Crypto Exchange Body In Japan To Prohibit Insider Trading And Privacy-Centric Cryptocurrencies

News, Regulation | June 19, 2018 By:

Japan’s Virtual Currency Exchange Association (JVCEA) has drafted new self-regulatory rules in an effort to step up consumer protections and improve transparency.

The JVCEA is a self-regulatory body that was formed earlier this year following the Coincheck hack. The JVCEA is made up of 16 crypto exchanges that are currently registered with Japan’s Financial Services Agency (FSA). The chairman and president of the organization is Taizen Okuyama of Money Partners. Bitflyer CEO Yuzo Kano is the Vice Chairman, along with Bitbank President Noriyuki Hiroeno. The other two directors are SBI Virtual Currencies’ Yoshitaka Kitao and GMO Coin’s Tomitaka Ishimura.

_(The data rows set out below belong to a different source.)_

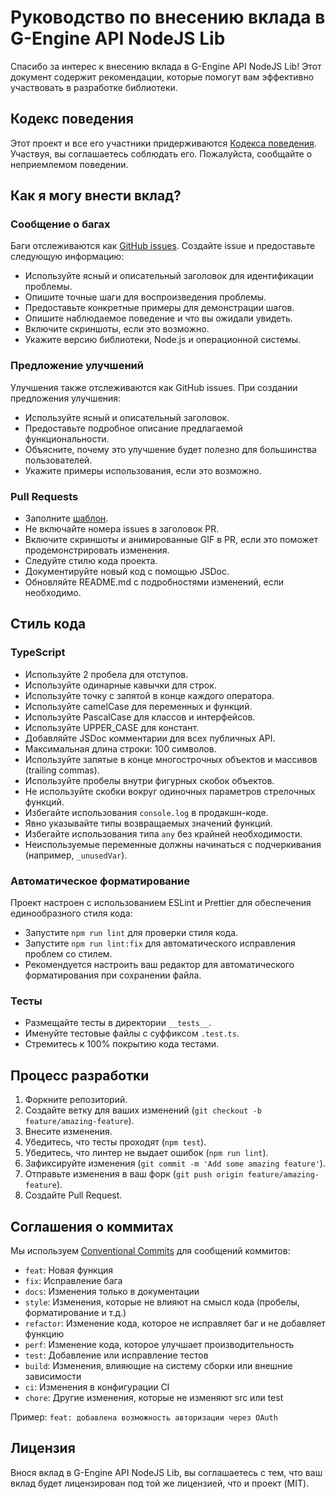 # Руководство по внесению вклада в G-Engine API NodeJS Lib

Спасибо за интерес к внесению вклада в G-Engine API NodeJS Lib! Этот документ содержит рекомендации, которые помогут вам эффективно участвовать в разработке библиотеки.

## Кодекс поведения

Этот проект и все его участники придерживаются [Кодекса поведения](CODE_OF_CONDUCT.md). Участвуя, вы соглашаетесь соблюдать его. Пожалуйста, сообщайте о неприемлемом поведении.

## Как я могу внести вклад?

### Сообщение о багах

Баги отслеживаются как [GitHub issues](https://github.com/yakoshiq/g-engine-nodejs-lib/issues). Создайте issue и предоставьте следующую информацию:

- Используйте ясный и описательный заголовок для идентификации проблемы.
- Опишите точные шаги для воспроизведения проблемы.
- Предоставьте конкретные примеры для демонстрации шагов.
- Опишите наблюдаемое поведение и что вы ожидали увидеть.
- Включите скриншоты, если это возможно.
- Укажите версию библиотеки, Node.js и операционной системы.

### Предложение улучшений

Улучшения также отслеживаются как GitHub issues. При создании предложения улучшения:

- Используйте ясный и описательный заголовок.
- Предоставьте подробное описание предлагаемой функциональности.
- Объясните, почему это улучшение будет полезно для большинства пользователей.
- Укажите примеры использования, если это возможно.

### Pull Requests

- Заполните [шаблон](PULL_REQUEST_TEMPLATE.md).
- Не включайте номера issues в заголовок PR.
- Включите скриншоты и анимированные GIF в PR, если это поможет продемонстрировать изменения.
- Следуйте стилю кода проекта.
- Документируйте новый код с помощью JSDoc.
- Обновляйте README.md с подробностями изменений, если необходимо.

## Стиль кода

### TypeScript

- Используйте 2 пробела для отступов.
- Используйте одинарные кавычки для строк.
- Используйте точку с запятой в конце каждого оператора.
- Используйте camelCase для переменных и функций.
- Используйте PascalCase для классов и интерфейсов.
- Используйте UPPER_CASE для констант.
- Добавляйте JSDoc комментарии для всех публичных API.
- Максимальная длина строки: 100 символов.
- Используйте запятые в конце многострочных объектов и массивов (trailing commas).
- Используйте пробелы внутри фигурных скобок объектов.
- Не используйте скобки вокруг одиночных параметров стрелочных функций.
- Избегайте использования `console.log` в продакшн-коде.
- Явно указывайте типы возвращаемых значений функций.
- Избегайте использования типа `any` без крайней необходимости.
- Неиспользуемые переменные должны начинаться с подчеркивания (например, `_unusedVar`).

### Автоматическое форматирование

Проект настроен с использованием ESLint и Prettier для обеспечения единообразного стиля кода:

- Запустите `npm run lint` для проверки стиля кода.
- Запустите `npm run lint:fix` для автоматического исправления проблем со стилем.
- Рекомендуется настроить ваш редактор для автоматического форматирования при сохранении файла.

### Тесты

- Размещайте тесты в директории `__tests__`.
- Именуйте тестовые файлы с суффиксом `.test.ts`.
- Стремитесь к 100% покрытию кода тестами.

## Процесс разработки

1. Форкните репозиторий.
2. Создайте ветку для ваших изменений (`git checkout -b feature/amazing-feature`).
3. Внесите изменения.
4. Убедитесь, что тесты проходят (`npm test`).
5. Убедитесь, что линтер не выдает ошибок (`npm run lint`).
6. Зафиксируйте изменения (`git commit -m 'Add some amazing feature'`).
7. Отправьте изменения в ваш форк (`git push origin feature/amazing-feature`).
8. Создайте Pull Request.

## Соглашения о коммитах

Мы используем [Conventional Commits](https://www.conventionalcommits.org/) для сообщений коммитов:

- `feat`: Новая функция
- `fix`: Исправление бага
- `docs`: Изменения только в документации
- `style`: Изменения, которые не влияют на смысл кода (пробелы, форматирование и т.д.)
- `refactor`: Изменение кода, которое не исправляет баг и не добавляет функцию
- `perf`: Изменение кода, которое улучшает производительность
- `test`: Добавление или исправление тестов
- `build`: Изменения, влияющие на систему сборки или внешние зависимости
- `ci`: Изменения в конфигурации CI
- `chore`: Другие изменения, которые не изменяют src или test

Пример: `feat: добавлена возможность авторизации через OAuth`

## Лицензия

Внося вклад в G-Engine API NodeJS Lib, вы соглашаетесь с тем, что ваш вклад будет лицензирован под той же лицензией, что и проект (MIT).
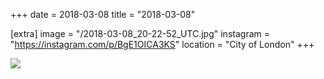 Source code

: +++
date = 2018-03-08
title = "2018-03-08"

[extra]
image = "/2018-03-08_20-22-52_UTC.jpg"
instagram = "https://instagram.com/p/BgE1OICA3KS"
location = "City of London"
+++

<img src="/2018-03-08_20-22-52_UTC.jpg" />
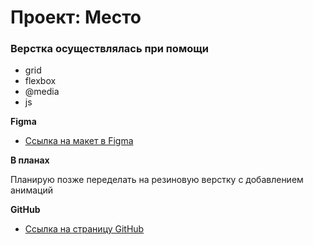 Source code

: # Проект: Место

### Верстка осуществлялась при помощи
* grid
* flexbox
* @media
* js

**Figma**

* [Ссылка на макет в Figma](https://www.figma.com/file/2cn9N9jSkmxD84oJik7xL7/JavaScript.-Sprint-4?node-id=0%3A1)

**В планах**

Планирую позже переделать на резиновую верстку с добавлением анимаций

**GitHub**

* [Ссылка на страницу GitHub](jueereas.github.io/mesto/)



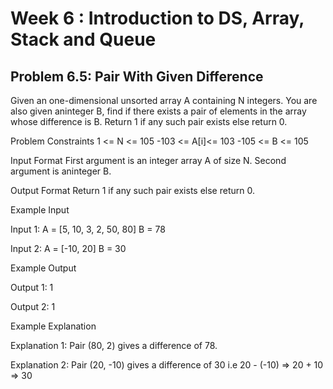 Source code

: # Week 6 : Introduction to DS, Array, Stack and Queue

## Problem 6.5: Pair With Given Difference

Given an one-dimensional unsorted array A containing N integers. You are also given aninteger B, find if there exists a pair of elements in the array whose difference is B. Return 1 if any such pair exists else return 0. 

Problem Constraints 1 <= N <= 105 -103 <= A[i]<= 103 -105 <= B <= 105

Input Format First argument is an integer array A of size N. Second argument is aninteger B.

Output Format Return 1 if any such pair exists else return 0.

Example Input 

Input 1: A = [5, 10, 3, 2, 50, 80] B = 78 

Input 2: A = [-10, 20] B = 30

Example Output 

Output 1: 1 

Output 2: 1

Example Explanation 

Explanation 1: Pair (80, 2) gives a difference of 78. 

Explanation 2: Pair (20, -10) gives a difference of 30 i.e 20 - (-10) => 20 + 10 => 30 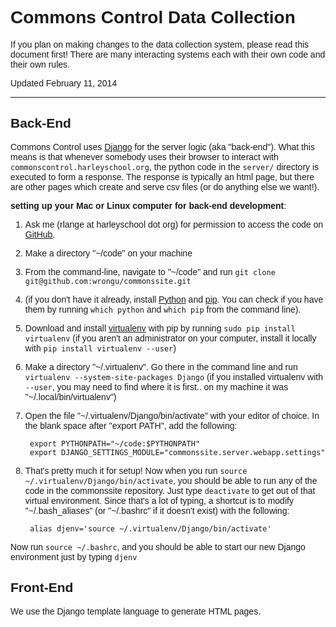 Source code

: <style type="text/css"> *{font-family:arial,helvetica,sans-serif;}</style>

Commons Control Data Collection
===============================

If you plan on making changes to the data collection system, please read this document first! There are many interacting systems each with their own code and their own rules.

Updated February 11, 2014

---

<!--BREAK-->
<!--Table of contents will go here-->
<!--BREAK-->

Back-End
-----------

Commons Control uses [Django](http://docs.djangoproject.com) for the server logic (aka "back-end"). What this means is that whenever somebody uses their browser to interact with `commonscontrol.harleyschool.org`, the python code in the `server/` directory is executed to form a response. The response is typically an html page, but there are other pages which create and serve csv files (or do anything else we want!).

__setting up your Mac or Linux computer for back-end development__:

1. Ask me (rlange at harleyschool dot org) for permission to access the code on [GitHub](http://github.com).
2. Make a directory "~/code" on your machine
3. From the command-line, navigate to "~/code" and run `git clone git@github.com:wrongu/commonssite.git`
4. (if you don't have it already, install [Python](https://www.python.org/download/) and [pip](http://www.pip-installer.org/en/latest/installing.html). You can check if you have them by running `which python` and `which pip` from the command line).
5. Download and install [virtualenv](http://virtualenv.org) with pip by running `sudo pip install virtualenv` (if you aren't an administrator on your computer, install it locally with `pip install virtualenv --user`)
6. Make a directory "~/.virtualenv". Go there in the command line and run `virtualenv --system-site-packages Django` (if you installed virtualenv with `--user`, you may need to find where it is first.. on my machine it was "~/.local/bin/virtualenv")
7. Open the file "~/.virtualenv/Django/bin/activate" with your editor of choice. In the blank space after "export PATH", add the following:

		export PYTHONPATH="~/code:$PYTHONPATH"
		export DJANGO_SETTINGS_MODULE="commonssite.server.webapp.settings"

8. That's pretty much it for setup! Now when you run `source ~/.virtualenv/Django/bin/activate`, you should be able to run any of the code in the commonssite repository. Just type `deactivate` to get out of that virtual environment. Since that's a lot of typing, a shortcut is to modify "~/.bash_aliases" (or "~/.bashrc" if it doesn't exist) with the following:

		alias djenv='source ~/.virtualenv/Django/bin/activate'

Now run `source ~/.bashrc`, and you should be able to start our new Django environment just by typing `djenv`

Front-End
-----------

We use the Django template language to generate HTML pages.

The proposed self-regulatory rules will reportedly include a ban on insider trading, penalizing crypto exchange employees if they engage in “inappropriate” trading due to their firsthand knowledge. The JVCEA will also prohibit the trading of privacy-centric cryptocurrencies on exchanges, such as Monero and Zcash, in order to conform to anti-money laundering (AML) regulations.

Crypto exchanges will also be required to better protect customer assets in order to prevent a repeat of the Coincheck hack. They will have to report audit results to the association. Customers’ private keys, which are needed to complete transactions, must also be managed offline to minimize hacking risk.

The association will reportedly vote on the proposal at a meeting on June 27. It seeks to adopt the new rules as soon as it is recognized as a self-regulatory body by the FSA.

According to an unnamed official at one exchange, the JVCEA has drawn up nearly 100 pages of self-regulatory measures which could be costly for crypto exchanges to comply with. “We’re being subjected to rules almost as tough as the Financial Instruments and Exchange Act,” the official said.